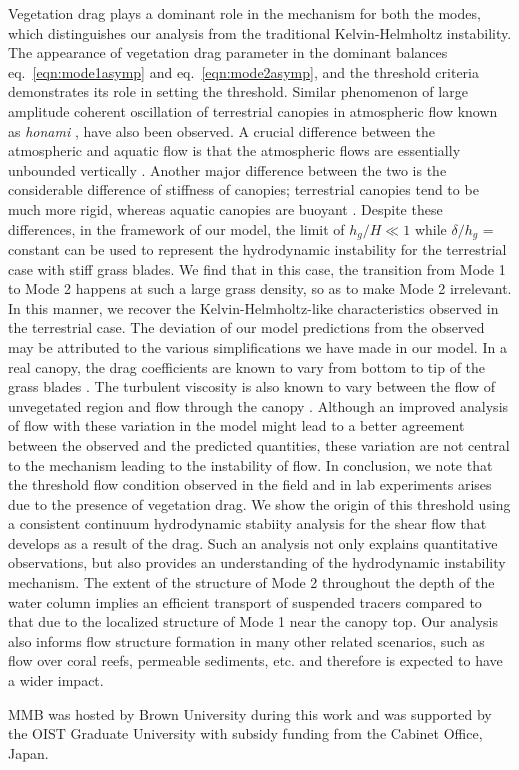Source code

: \documentclass[aps,prl,twocolumn,superscriptaddress,10pt]{revtex4-1}  %
\newcommand{\hg}{h_g}
\begin{document}
Vegetation drag plays a dominant role in the mechanism for both the modes, which distinguishes our analysis from the traditional Kelvin-Helmholtz instability. 
The appearance of vegetation drag parameter in the dominant balances eq.~\eqref{eqn:mode1asymp} and eq.~\eqref{eqn:mode2asymp}, and the threshold criteria demonstrates its role in setting the threshold.
\newline
Similar phenomenon of large amplitude coherent oscillation of terrestrial canopies in atmospheric flow known as \textit{honami} \cite{Inoue56,Raupach96}, have also been observed.
A crucial difference between the atmospheric and aquatic flow is that the atmospheric flows are essentially unbounded vertically \cite{Vivoni98,Nepf00}. 
Another major difference between the two is the considerable difference of stiffness of canopies; terrestrial canopies tend to be much more rigid, whereas aquatic canopies are buoyant \cite{Vivoni98,Ghisal02}. 
Despite these differences, in the framework of our model, the limit of $\hg/H \ll 1$ while $\delta/\hg$ = constant can be used to represent the hydrodynamic instability for the terrestrial case with stiff grass blades. We find that in this case, the transition from Mode 1 to Mode 2 happens at such a large grass density, so as to make Mode 2 irrelevant. In this manner, we recover the Kelvin-Helmholtz-like characteristics observed in the terrestrial case. 
\newline
The deviation of our model predictions from the observed may be attributed to the various simplifications we have made in our model. 
In a real canopy, the drag coefficients are known to vary from bottom to tip of the grass blades \cite{Vivoni98,Nepf00}. 
The turbulent viscosity is also known to vary between the flow of unvegetated region and flow through the canopy \cite{Ghisal02}. 
Although an improved analysis of flow with these variation in the model might lead to a better agreement between the observed and the predicted quantities, these variation are not central to the mechanism leading to the instability of flow.
\newline\newline
In conclusion, we note that the threshold flow condition observed in the field and in lab experiments arises due to the presence of vegetation drag. 
We show the origin of this threshold using a consistent continuum hydrodynamic stabiity analysis for the shear flow that develops as a result of the drag. 
Such an analysis not only explains quantitative observations, but also provides an understanding of the hydrodynamic instability mechanism. 
The extent of the structure of Mode 2 throughout the depth of the water column implies an efficient transport of suspended tracers compared to that due to the localized structure of Mode 1 near the canopy top. 
Our analysis also informs flow structure formation in many other related scenarios, such as flow over coral reefs, permeable sediments, etc. and therefore is expected to have a wider impact.

\acknowledgments
MMB was hosted by Brown University during this work and was supported by the OIST Graduate University with subsidy funding from the Cabinet Office, Japan.

{}

\end{document}
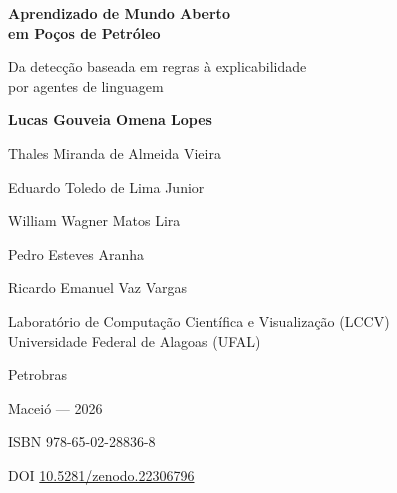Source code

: \documentclass[11pt,a4paper,twoside,openright]{book}
\begin{document}
\frontmatter

\begin{titlepage}
\centering
\vspace*{3cm}
{\Huge\bfseries Aprendizado de Mundo Aberto\\[0.4em] em Poços de Petróleo\par}
\vspace{1.2cm}
{\Large Da detecção baseada em regras à explicabilidade\\ por agentes de linguagem\par}
\vspace{3cm}
{\Large\bfseries Lucas Gouveia Omena Lopes\par}
\vspace{0.6cm}
{\large Thales Miranda de Almeida Vieira\par}
{\large Eduardo Toledo de Lima Junior\par}
{\large William Wagner Matos Lira\par}
\vspace{0.6cm}
{\large Pedro Esteves Aranha\par}
{\large Ricardo Emanuel Vaz Vargas\par}
\vfill
{\large Laboratório de Computação Científica e Visualização (LCCV)\\
Universidade Federal de Alagoas (UFAL)\par}
\vspace{0.4cm}
{\large Petrobras\par}
\vspace{0.8cm}
{\large Maceió --- 2026\par}
\vspace{0.5cm}
{\normalsize ISBN 978-65-02-28836-8\par}
{\normalsize DOI \href{https://doi.org/10.5281/zenodo.22306796}{10.5281/zenodo.22306796}\par}
\end{titlepage}

\cleardoublepage


\cleardoublepage

\cleardoublepage


\cleardoublepage
\tableofcontents
\cleardoublepage
\listoffigures
\cleardoublepage
\listoftables

\cleardoublepage

\cleardoublepage

\end{document}

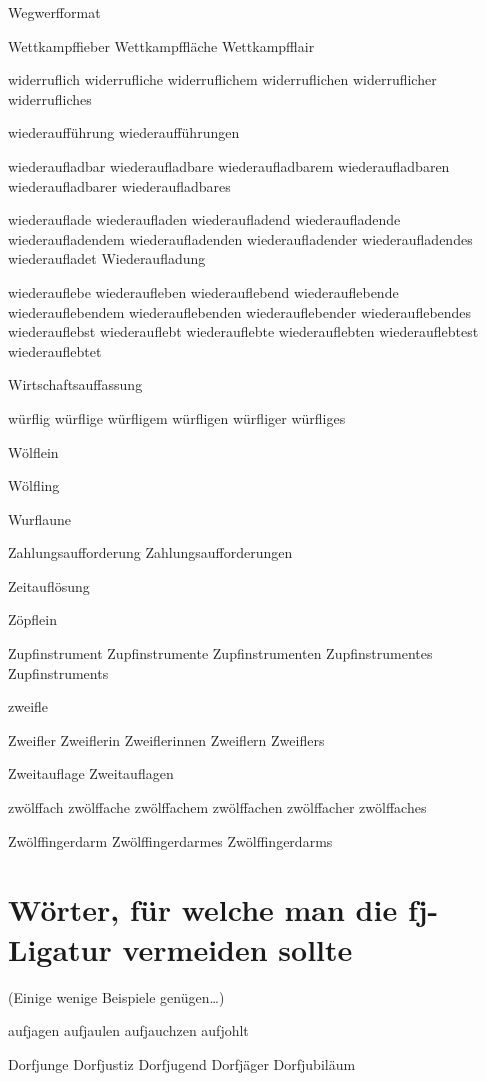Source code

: Wegwerfformat

Wettkampffieber Wettkampffläche Wettkampfflair 

widerruflich widerrufliche widerruflichem widerruflichen widerruflicher widerrufliches

wiederaufführung wiederaufführungen

wiederaufladbar wiederaufladbare wiederaufladbarem wiederaufladbaren wiederaufladbarer wiederaufladbares 

wiederauflade wiederaufladen wiederaufladend wiederaufladende wiederaufladendem wiederaufladenden wiederaufladender wiederaufladendes wiederaufladet Wiederaufladung

wiederauflebe wiederaufleben wiederauflebend wiederauflebende wiederauflebendem wiederauflebenden wiederauflebender wiederauflebendes wiederauflebst wiederauflebt wiederauflebte wiederauflebten wiederauflebtest wiederauflebtet

Wirtschaftsauffassung


würflig würflige würfligem würfligen würfliger würfliges

Wölflein

Wölfling

Wurflaune

Zahlungsaufforderung Zahlungsaufforderungen

Zeitauflösung

Zöpflein

Zupfinstrument Zupfinstrumente Zupfinstrumenten Zupfinstrumentes Zupfinstruments

zweifle 

Zweifler Zweiflerin Zweiflerinnen Zweiflern Zweiflers

Zweitauflage Zweitauflagen

zwölffach zwölffache zwölffachem zwölffachen zwölffacher zwölffaches

Zwölffingerdarm Zwölffingerdarmes Zwölffingerdarms
  


\section*{Wörter, für welche man die \mbox{fj}-Ligatur vermeiden sollte}

(Einige wenige Beispiele genügen\ldots)

\bgroup \gbp %
aufjagen aufjaulen aufjauchzen aufjohlt

Dorfjunge Dorfjustiz Dorfjugend Dorfjäger Dorfjubiläum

## WHAT IS NEEDED
Please repeat, with no pictures, each line from the start of the records above through the line with "In conclusion, we", inclusive, and only those.

## SOLUTION BELOW
Source code

: \documentclass[aps,prl,twocolumn,superscriptaddress,10pt]{revtex4-1}  %
\newcommand{\hg}{h_g}
\begin{document}
Vegetation drag plays a dominant role in the mechanism for both the modes, which distinguishes our analysis from the traditional Kelvin-Helmholtz instability. 
The appearance of vegetation drag parameter in the dominant balances eq.~\eqref{eqn:mode1asymp} and eq.~\eqref{eqn:mode2asymp}, and the threshold criteria demonstrates its role in setting the threshold.
\newline
Similar phenomenon of large amplitude coherent oscillation of terrestrial canopies in atmospheric flow known as \textit{honami} \cite{Inoue56,Raupach96}, have also been observed.
A crucial difference between the atmospheric and aquatic flow is that the atmospheric flows are essentially unbounded vertically \cite{Vivoni98,Nepf00}. 
Another major difference between the two is the considerable difference of stiffness of canopies; terrestrial canopies tend to be much more rigid, whereas aquatic canopies are buoyant \cite{Vivoni98,Ghisal02}. 
Despite these differences, in the framework of our model, the limit of $\hg/H \ll 1$ while $\delta/\hg$ = constant can be used to represent the hydrodynamic instability for the terrestrial case with stiff grass blades. We find that in this case, the transition from Mode 1 to Mode 2 happens at such a large grass density, so as to make Mode 2 irrelevant. In this manner, we recover the Kelvin-Helmholtz-like characteristics observed in the terrestrial case. 
\newline
The deviation of our model predictions from the observed may be attributed to the various simplifications we have made in our model. 
In a real canopy, the drag coefficients are known to vary from bottom to tip of the grass blades \cite{Vivoni98,Nepf00}. 
The turbulent viscosity is also known to vary between the flow of unvegetated region and flow through the canopy \cite{Ghisal02}. 
Although an improved analysis of flow with these variation in the model might lead to a better agreement between the observed and the predicted quantities, these variation are not central to the mechanism leading to the instability of flow.
\newline\newline
In conclusion, we note that the threshold flow condition observed in the field and in lab experiments arises due to the presence of vegetation drag. 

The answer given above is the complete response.